Reading teachers should be able to…

  • Explain phases, abilities, and processes involved in typical reading development, including the five components of reading and how the importance of different components shifts during development.
  • Describe the influence of socioeconomic, cultural, and linguistic factors on children’s reading development, including for English language learners.
  • Explain key abilities/knowledge involved in reading comprehension such as background knowledge, inferencing, and knowledge of text structure.
  • Describe common profiles and patterns of reading difficulties as well as basic features of common disabilities that affect reading (e.g., dyslexia).
  • Explain the most important provisions of federal and state laws for students with disabilities (e.g., free appropriate public education).
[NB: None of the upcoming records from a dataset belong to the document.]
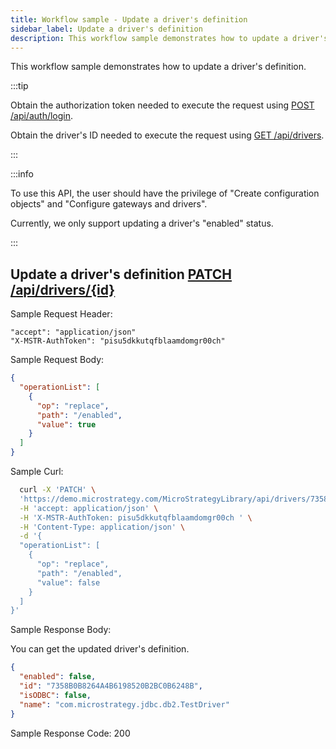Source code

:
 ```yaml
---
title: Workflow sample - Update a driver's definition
sidebar_label: Update a driver's definition
description: This workflow sample demonstrates how to update a driver's definition
---
```


<Available since="2021 Update 9" />

This workflow sample demonstrates how to update a driver's definition.

:::tip

Obtain the authorization token needed to execute the request using [POST /api/auth/login](https://demo.microstrategy.com/MicroStrategyLibrary/api-docs/index.html#/Authentication/postLogin).

Obtain the driver's ID needed to execute the request using [GET /api/drivers](https://demo.microstrategy.com/MicroStrategyLibrary/api-docs/index.html#/Drivers/getDrivers_1).

:::

:::info

To use this API, the user should have the privilege of "Create configuration objects" and "Configure gateways and drivers".

Currently, we only support updating a driver's "enabled" status.

:::

## Update a driver's definition [PATCH /api/drivers/{id}](https://demo.microstrategy.com/MicroStrategyLibrary/api-docs/index.html#/Drivers/patchDriverById)

Sample Request Header:

```http
"accept": "application/json"
"X-MSTR-AuthToken": "pisu5dkkutqfblaamdomgr00ch"
```

Sample Request Body:

```json
{
  "operationList": [
    {
      "op": "replace",
      "path": "/enabled",
      "value": true
    }
  ]
}
```

Sample Curl:

```bash
  curl -X 'PATCH' \
  'https://demo.microstrategy.com/MicroStrategyLibrary/api/drivers/7358B0B8264A4B6198520B2BC0B6248B' \
  -H 'accept: application/json' \
  -H 'X-MSTR-AuthToken: pisu5dkkutqfblaamdomgr00ch ' \
  -H 'Content-Type: application/json' \
  -d '{
  "operationList": [
    {
      "op": "replace",
      "path": "/enabled",
      "value": false
    }
  ]
}'
```

Sample Response Body:

You can get the updated driver's definition.

```json
{
  "enabled": false,
  "id": "7358B0B8264A4B6198520B2BC0B6248B",
  "isODBC": false,
  "name": "com.microstrategy.jdbc.db2.TestDriver"
}
```

Sample Response Code: 200
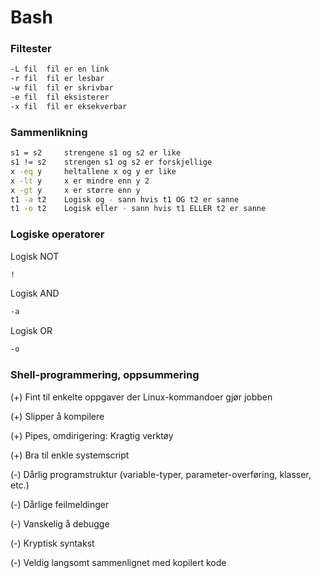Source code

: # Bash

### Filtester
```Bash
-L fil	fil er en link
-r fil	fil er lesbar
-w fil	fil er skrivbar
-e fil	fil eksisterer
-x fil	fil er eksekverbar
```

### Sammenlikning

```Bash
s1 = s2	    strengene s1 og s2 er like
s1 != s2	strengen s1 og s2 er forskjellige
x -eq y	    heltallene x og y er like
x -lt y	    x er mindre enn y 2
x -gt y	    x er større enn y
t1 -a t2	Logisk og - sann hvis t1 OG t2 er sanne
t1 -o t2	Logisk eller - sann hvis t1 ELLER t2 er sanne
```

### Logiske operatorer

Logisk NOT
```Bash
!
```

Logisk AND
```Bash
-a
```

Logisk OR
```Bash
-o
```

### Shell-programmering, oppsummering

(+) Fint til enkelte oppgaver der Linux-kommandoer gjør jobben

(+) Slipper å kompilere

(+) Pipes, omdirigering: Kragtig verktøy

(+) Bra til enkle systemscript

(-) Dårlig programstruktur (variable-typer, parameter-overføring, klasser, etc.)

(-) Dårlige feilmeldinger

(-) Vanskelig å debugge

(-) Kryptisk syntakst

(-) Veldig langsomt sammenlignet med kopilert kode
Area 2: Knowledge about the structure of language

Reading teachers should be able to…

  • Segment phonemes and morphemes in words, identify syllable types, and identify phonetically irregular words.
  • Identify common roots, prefixes, and suffixes as well as generalizations for syllabication of long words.
  • Explain common spelling generalizations.
  • Identify common morphemes, cohesive words, and semantic relationships among words.
  • Identify different sentence and paragraph structures.
  • Identify different genres and discourse structures.
  • Identify specific features of a text that may make comprehension difficult (e.g., complex syntax, double negatives).

Area 3: Knowledge about research foundations

Reading teachers should be able to…

  • Explain fundamental consensus research findings about reading (e.g., skilled reading is associated with highly accurate, automatic decoding; language differences and early language delay are risk factors for reading difficulties) and their implications for educational practice.
  • Recognize the importance of ongoing professional development that includes reading professional journals and other sources of research.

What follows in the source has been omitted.